Instructions to follow –
Once you find the line containing "## Running lint", output it and every line after it to the end of the records, exactly.

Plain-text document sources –
-----

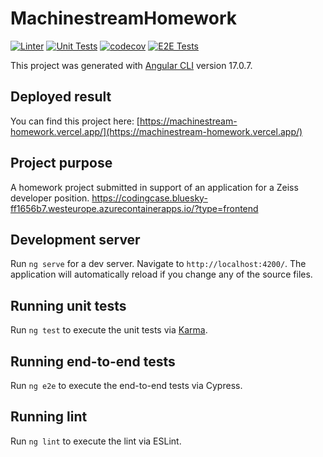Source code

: # MachinestreamHomework

[![Linter](https://github.com/akozma89/machinestream-homework/actions/workflows/lint.yml/badge.svg)](https://github.com/akozma89/machinestream-homework/actions/workflows/lint.yml) [![Unit Tests](https://github.com/akozma89/machinestream-homework/actions/workflows/unit-test.yml/badge.svg)](https://github.com/akozma89/machinestream-homework/actions/workflows/unit-test.yml) [![codecov](https://codecov.io/gh/akozma89/machinestream-homework/graph/badge.svg?token=VPIKSGLCDA)](https://codecov.io/gh/akozma89/machinestream-homework) [![E2E Tests](https://github.com/akozma89/machinestream-homework/actions/workflows/e2e-test.yml/badge.svg)](https://github.com/akozma89/machinestream-homework/actions/workflows/e2e-test.yml)

This project was generated with [Angular CLI](https://github.com/angular/angular-cli) version 17.0.7.

## Deployed result

You can find this project here: [https://machinestream-homework.vercel.app/](https://machinestream-homework.vercel.app/)

## Project purpose
A homework project submitted in support of an application for a Zeiss developer position.
https://codingcase.bluesky-ff1656b7.westeurope.azurecontainerapps.io/?type=frontend

## Development server

Run `ng serve` for a dev server. Navigate to `http://localhost:4200/`. The application will automatically reload if you change any of the source files.

## Running unit tests

Run `ng test` to execute the unit tests via [Karma](https://karma-runner.github.io).

## Running end-to-end tests

Run `ng e2e` to execute the end-to-end tests via Cypress.

## Running lint

Run `ng lint` to execute the lint via ESLint.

-----

The answer –
## Running lint

Run `ng lint` to execute the lint via ESLint.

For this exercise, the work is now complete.